#### EXERCISE INSTRUCTIONS
In the listing below, find the line that contains "Segmento EF: do" and the line that contains "Segmento HI: do". Quote both and every line between them, exactly, and nothing more.

#### SUPPLIED RECORDS
•••
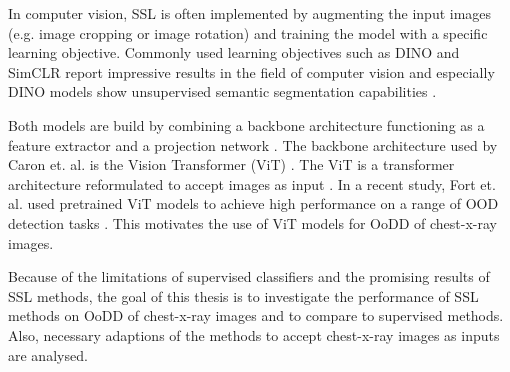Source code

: In computer vision, SSL is often implemented by augmenting the input images (e.g. image cropping or image rotation) and training the model with a specific learning objective.
Commonly used learning objectives such as DINO \citep{Caron2021} and SimCLR \citep{Chen2020} report impressive results in the field of computer vision and especially DINO models show unsupervised semantic segmentation capabilities \citep{Caron2021}.
\par
Both models are build by combining a backbone architecture functioning as a feature extractor and a projection network \citep{Caron2021,Chen2020}. 
The backbone architecture used by Caron et. al. is the Vision Transformer (ViT) \citep{Caron2021}.
The ViT is a transformer architecture \citep{Vaswani2017} reformulated to accept images as input \citep{Dosovitskiy2020}.
In a recent study, Fort et. al. used pretrained ViT models to achieve high performance on a range of OOD detection tasks \citep{Fort2021}.
This motivates the use of ViT models for OoDD of chest-x-ray images.
\par
Because of the limitations of supervised classifiers and the promising results of SSL methods, the goal of this thesis is to investigate the performance of SSL methods on OoDD of chest-x-ray images and to compare to supervised methods.
Also, necessary adaptions of the methods to accept chest-x-ray images as inputs are analysed. 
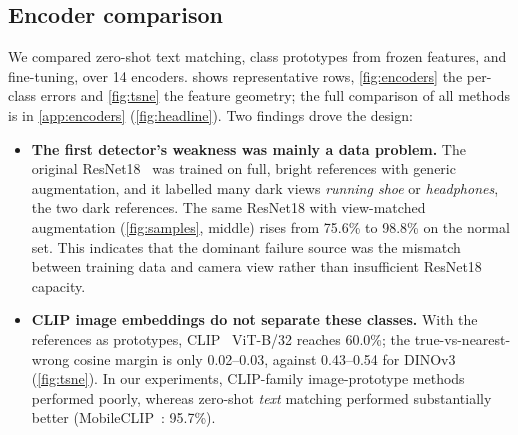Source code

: \subsection{Encoder comparison}
We compared zero-shot text matching, class prototypes from frozen features, and fine-tuning, over 14 encoders.  shows representative rows, \cref{fig:encoders} the per-class errors and \cref{fig:tsne} the feature geometry; the full comparison of all methods is in \cref{app:encoders} (\cref{fig:headline}). Two findings drove the design:
\begin{itemize}[nosep,leftmargin=*]
  \item \textbf{The first detector's weakness was mainly a data problem.} The original ResNet18~\cite{he2016resnet} was trained on full, bright references with generic augmentation, and it labelled many dark views \emph{running shoe} or \emph{headphones}, the two dark references. The same ResNet18 with view-matched augmentation (\cref{fig:samples}, middle) rises from 75.6\% to 98.8\% on the normal set. This indicates that the dominant failure source was the mismatch between training data and camera view rather than insufficient ResNet18 capacity.
  \item \textbf{CLIP image embeddings do not separate these classes.} With the references as prototypes, CLIP~\cite{radford2021clip} ViT-B/32 reaches 60.0\%; the true-vs-nearest-wrong cosine margin is only 0.02--0.03, against 0.43--0.54 for DINOv3 (\cref{fig:tsne}). In our experiments, CLIP-family image-prototype methods performed poorly, whereas zero-shot \emph{text} matching performed substantially better (MobileCLIP~\cite{vasu2024mobileclip}: 95.7\%).
\end{itemize}

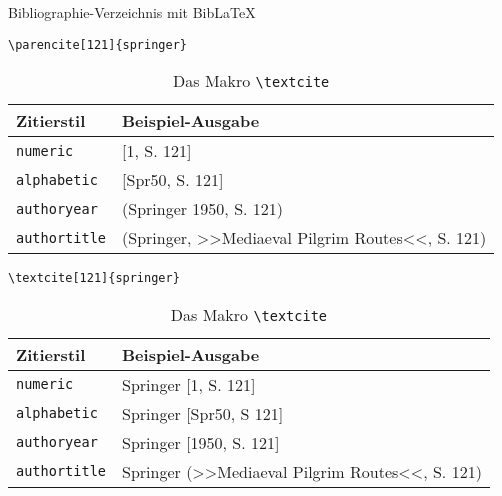 \begin{frame}[fragile]{Bibliographie-Verzeichnis mit Bib\LaTeX}
\begin{lstlisting}[style=tex]
\parencite[121]{springer}
\end{lstlisting}
\begin{table}
	\caption{Das Makro \texttt{\textbackslash parencite}}
\begin{tabular}{ll}
	\hline
	Zitierstil & Beispiel-Ausgabe \\
	\hline
	\texttt{numeric} & [1, S. 121] \\
	\texttt{alphabetic} & [Spr50, S. 121] \\
	\texttt{authoryear} & (Springer 1950, S. 121) \\
	\texttt{authortitle} & (Springer, >>Mediaeval Pilgrim Routes<<, S. 121) \\
	\hline
\end{tabular}
\begin{lstlisting}[style=tex]
\textcite[121]{springer}
\end{lstlisting}
\begin{table}
	\caption{Das Makro \texttt{\textbackslash textcite}}
	\begin{tabular}{ll}
		\hline
		Zitierstil & Beispiel-Ausgabe \\
		\hline
		\texttt{numeric} & Springer [1, S. 121] \\
		\texttt{alphabetic} & Springer [Spr50, S 121] \\
		\texttt{authoryear} & Springer [1950, S. 121] \\
		\texttt{authortitle} & Springer (>>Mediaeval Pilgrim Routes<<, S. 121) \\
		\hline
	\end{tabular}
\end{table}
\end{table}

\end{frame}

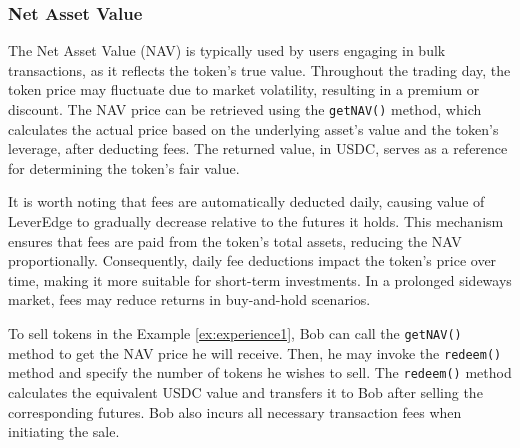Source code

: \subsubsection{Net Asset Value}
The Net Asset Value (NAV) is typically used by users engaging in bulk transactions, as it reflects the token's true value. Throughout the trading day, the token price may fluctuate due to market volatility, resulting in a premium or discount. The NAV price can be retrieved using the \texttt{getNAV()} method, which calculates the actual price based on the underlying asset's value and the token's leverage, after deducting fees. The returned value, in USDC, serves as a reference for determining the token's fair value. 

It is worth noting that fees are automatically deducted daily, causing value of LeverEdge to gradually decrease relative to the futures it holds. This mechanism ensures that fees are paid from the token's total assets, reducing the NAV proportionally. Consequently, daily fee deductions impact the token's price over time, making it more suitable for short-term investments. In a prolonged sideways market, fees may reduce returns in buy-and-hold scenarios.

\begin{example}
	To sell tokens in the Example \ref{ex:experience1}, Bob can call the \texttt{getNAV()} method to get the NAV price he will receive. Then, he may invoke the \texttt{redeem()} method and specify the number of tokens he wishes to sell. The \texttt{redeem()} method calculates the equivalent USDC value and transfers it to Bob after selling the corresponding futures. Bob also incurs all necessary transaction fees when initiating the sale.
\end{example}

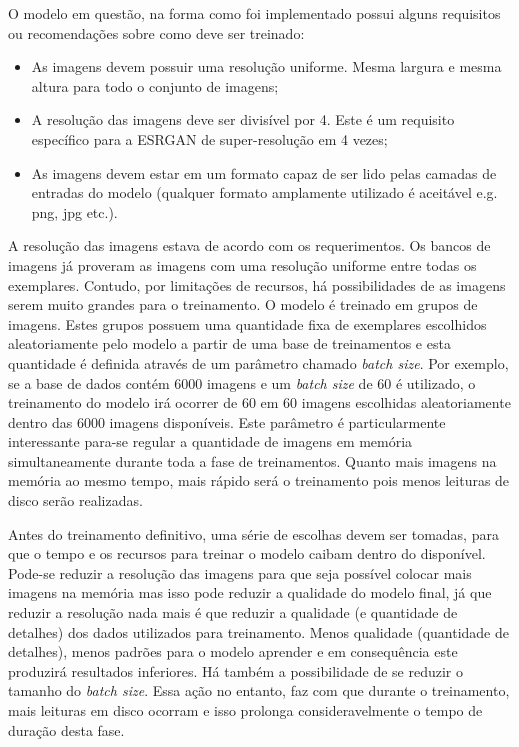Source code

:O modelo em questão, na forma como foi implementado possui alguns requisitos ou recomendações sobre como deve ser treinado:

\begin{itemize}
    \item As imagens devem possuir uma resolução uniforme. Mesma largura e mesma altura para todo o conjunto de imagens;

    \item A resolução das imagens deve ser divisível por 4. Este é um requisito específico para a ESRGAN de super-resolução em 4 vezes;

    \item As imagens devem estar em um formato capaz de ser lido pelas camadas de entradas do modelo (qualquer formato amplamente utilizado é aceitável e.g. png, jpg etc.).
\end{itemize}

A resolução das imagens estava de acordo com os requerimentos. Os bancos de imagens já proveram as imagens com uma resolução uniforme entre todas os exemplares. Contudo, por limitações de recursos, há possibilidades de as imagens serem muito grandes para o treinamento. O modelo é treinado em grupos de imagens. Estes grupos possuem uma quantidade fixa de exemplares escolhidos aleatoriamente pelo modelo a partir de uma base de treinamentos e esta quantidade é definida através de um parâmetro chamado \textit{batch size}. Por exemplo, se a base de dados contém 6000 imagens e um \textit{batch size} de 60 é utilizado, o treinamento do modelo irá ocorrer de 60 em 60 imagens escolhidas aleatoriamente dentro das 6000 imagens disponíveis. Este parâmetro é particularmente interessante para-se regular a quantidade de imagens em memória simultaneamente durante toda a fase de treinamentos. Quanto mais imagens na memória ao mesmo tempo, mais rápido será o treinamento pois menos leituras de disco serão realizadas.

Antes do treinamento definitivo, uma série de escolhas devem ser tomadas, para que o tempo e os recursos para treinar o modelo caibam dentro do disponível. Pode-se reduzir a resolução das imagens para que seja possível colocar mais imagens na memória mas isso pode reduzir a qualidade do modelo final, já que reduzir a resolução nada mais é que reduzir a qualidade (e quantidade de detalhes) dos dados utilizados para treinamento. Menos qualidade (quantidade de detalhes), menos padrões para o modelo aprender e em consequência este produzirá resultados inferiores. Há também a possibilidade de se  reduzir o tamanho do \textit{batch size}. Essa ação no entanto, faz com que durante o treinamento, mais leituras em disco ocorram e isso prolonga consideravelmente o tempo de duração desta fase.

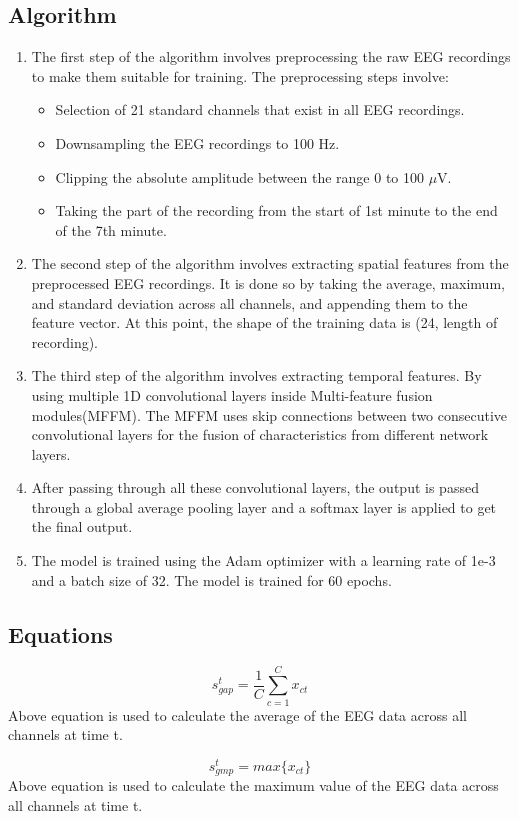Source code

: \documentclass[10pt]{article}
\begin{document}
\subsection{Algorithm} 
\begin{enumerate}
  \item The first step of the algorithm involves preprocessing the raw EEG recordings to make them suitable for training. The preprocessing steps involve:
  \begin{itemize}
    \item Selection of 21 standard channels that exist in all EEG recordings.
    \item Downsampling the EEG recordings to 100 Hz.
    \item Clipping the absolute amplitude between the range 0 to 100 $\mu$V.
    \item Taking the part of the recording from the start of 1st minute to the end of the 7th minute.
  \end{itemize}
  \item The second step of the algorithm involves extracting spatial features from the preprocessed EEG recordings. It is done so by taking the average, maximum, and standard deviation across all channels, and appending them to the feature vector. At this point, the shape of the training data is (24, length of recording).
  \item The third step of the algorithm involves extracting temporal features. By using multiple 1D convolutional layers inside Multi-feature fusion modules(MFFM). The MFFM uses skip connections between two consecutive convolutional layers for the fusion of characteristics from different network layers.
  \item After passing through all these convolutional layers, the output is passed through a global average pooling layer and a softmax layer is applied to get the final output.
  \item The model is trained using the Adam optimizer with a learning rate of 1e-3 and a batch size of 32. The model is trained for 60 epochs.
\end{enumerate}

\subsection{Equations}
\[ s_{gap}^t = \frac{1}{C} \sum_{c=1}^{C} x_{ct} \]
Above equation is used to calculate the average of the EEG data across all channels at time t.

\[ s_{gmp}^t = max\{x_{ct}\} \]
Above equation is used to calculate the maximum value of the EEG data across all channels at time t.
\end{document}
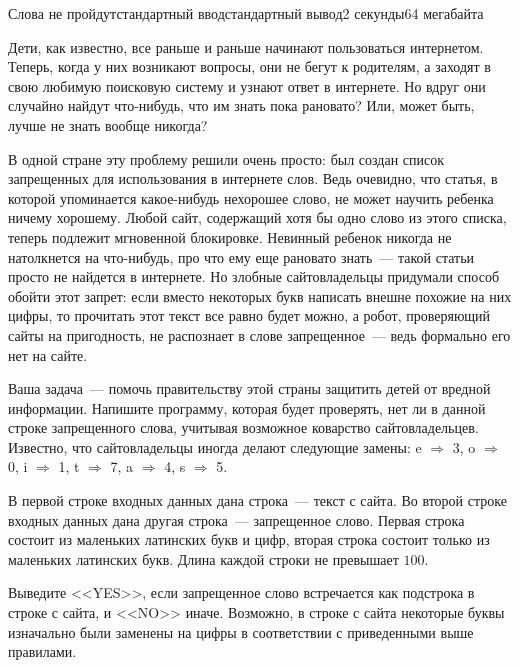\begin{problem}{Слова не пройдут}{стандартный ввод}{стандартный вывод}{2 секунды}{64 мегабайта}

Дети, как известно, все раньше и раньше начинают пользоваться интернетом. Теперь, когда у них возникают вопросы, они не бегут к родителям, а заходят в свою любимую поисковую систему и узнают ответ в интернете. Но вдруг они случайно найдут что-нибудь, что им знать пока рановато? Или, может быть, лучше не знать вообще никогда?

В одной стране эту проблему решили очень просто: был создан список запрещенных для использования в интернете слов. Ведь очевидно, что статья, в которой упоминается какое-нибудь нехорошее слово, не может научить ребенка ничему хорошему. Любой сайт, содержащий хотя бы одно слово из этого списка, теперь подлежит мгновенной блокировке. Невинный ребенок никогда не натолкнется на что-нибудь, про что ему еще рановато знать~--- такой статьи просто не найдется в интернете. Но злобные сайтовладельцы придумали способ обойти этот запрет: если вместо некоторых букв написать внешне похожие на них цифры, то прочитать этот текст все равно будет можно, а робот, проверяющий сайты на пригодность, не распознает в слове запрещенное~--- ведь формально его нет на сайте.

Ваша задача~--- помочь правительству этой страны защитить детей от вредной информации. Напишите программу, которая будет проверять, нет ли в данной строке запрещенного слова, учитывая возможное коварство сайтовладельцев. Известно, что сайтовладельцы иногда делают следующие замены: 
e $\Rightarrow$ 3, 
o $\Rightarrow$ 0,
i $\Rightarrow$ 1,
t $\Rightarrow$ 7,
a $\Rightarrow$ 4,
s $\Rightarrow$ 5.

\InputFile
В первой строке входных данных дана строка~--- текст с сайта. Во второй строке входных данных дана другая строка~--- запрещенное слово. Первая строка состоит из маленьких латинских букв и цифр, вторая строка состоит только из маленьких латинских букв. Длина каждой строки не превышает $100$.


\OutputFile
Выведите <<YES>>, если запрещенное слово встречается как подстрока в строке с сайта, и <<NO>> иначе. Возможно, в строке с сайта некоторые буквы изначально были заменены на цифры в соответствии с приведенными выше правилами. 

\Examples

\begin{example}
%
%
%
%
\end{example}

\end{problem}
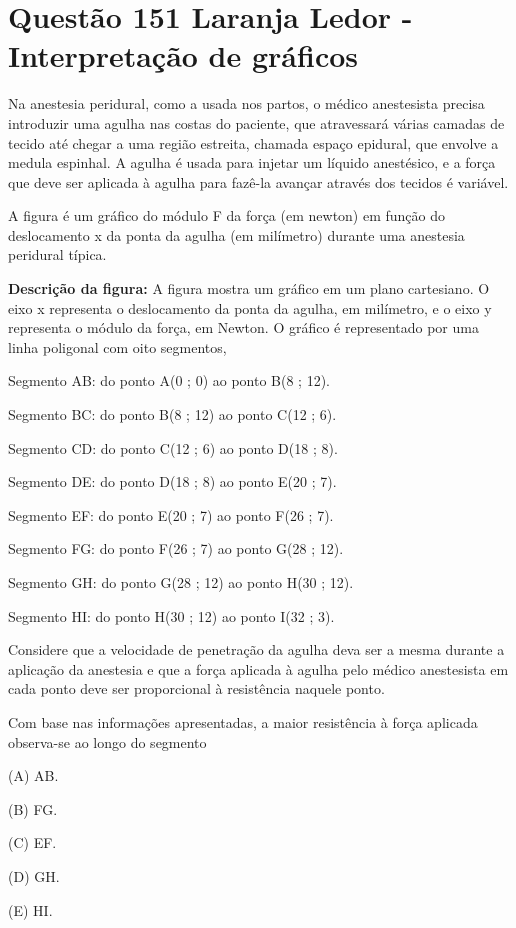 \section{Questão 151 Laranja Ledor - Interpretação de gráficos}

Na anestesia peridural, como a usada nos partos, o médico anestesista precisa introduzir uma agulha nas costas do paciente, que atravessará várias camadas de tecido até chegar a uma região estreita, chamada espaço epidural, que envolve a medula espinhal. A agulha é usada para injetar um líquido anestésico, e a força que deve ser aplicada à agulha para fazê-la  avançar através dos tecidos é variável.

A figura é um gráfico do módulo F da força (em newton) em função do deslocamento x da ponta da agulha (em milímetro) durante uma anestesia peridural típica. 

\textbf{Descrição da figura:} A figura mostra um gráfico em um plano cartesiano. O eixo x representa o deslocamento da ponta da agulha, em milímetro, e o eixo y representa o módulo da força, em Newton. O gráfico é representado por uma linha poligonal com oito segmentos,

Segmento AB: do ponto A(0 ; 0) ao ponto B(8 ; 12).

Segmento BC: do ponto B(8 ; 12) ao ponto C(12 ; 6).

Segmento CD: do ponto C(12 ; 6) ao ponto D(18 ; 8).

Segmento DE: do ponto D(18 ; 8) ao ponto E(20 ; 7).

Segmento EF: do ponto E(20 ; 7) ao ponto F(26 ; 7).

Segmento FG: do ponto F(26 ; 7) ao ponto G(28 ; 12).

Segmento GH: do ponto G(28 ; 12) ao ponto H(30 ; 12).

Segmento HI: do ponto H(30 ; 12) ao ponto I(32 ; 3).


Considere que a velocidade de penetração da agulha deva ser a mesma durante a aplicação da anestesia e que a força aplicada à agulha pelo médico anestesista em cada ponto deve ser proporcional à resistência naquele ponto.

Com base nas informações apresentadas, a maior resistência à força aplicada observa-se ao longo do segmento

(A) AB.

(B) FG.

(C) EF.

(D) GH.

(E) HI.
•••
#### THE ANSWER
Segmento EF: do ponto E(20 ; 7) ao ponto F(26 ; 7).

Segmento FG: do ponto F(26 ; 7) ao ponto G(28 ; 12).

Segmento GH: do ponto G(28 ; 12) ao ponto H(30 ; 12).

Segmento HI: do ponto H(30 ; 12) ao ponto I(32 ; 3).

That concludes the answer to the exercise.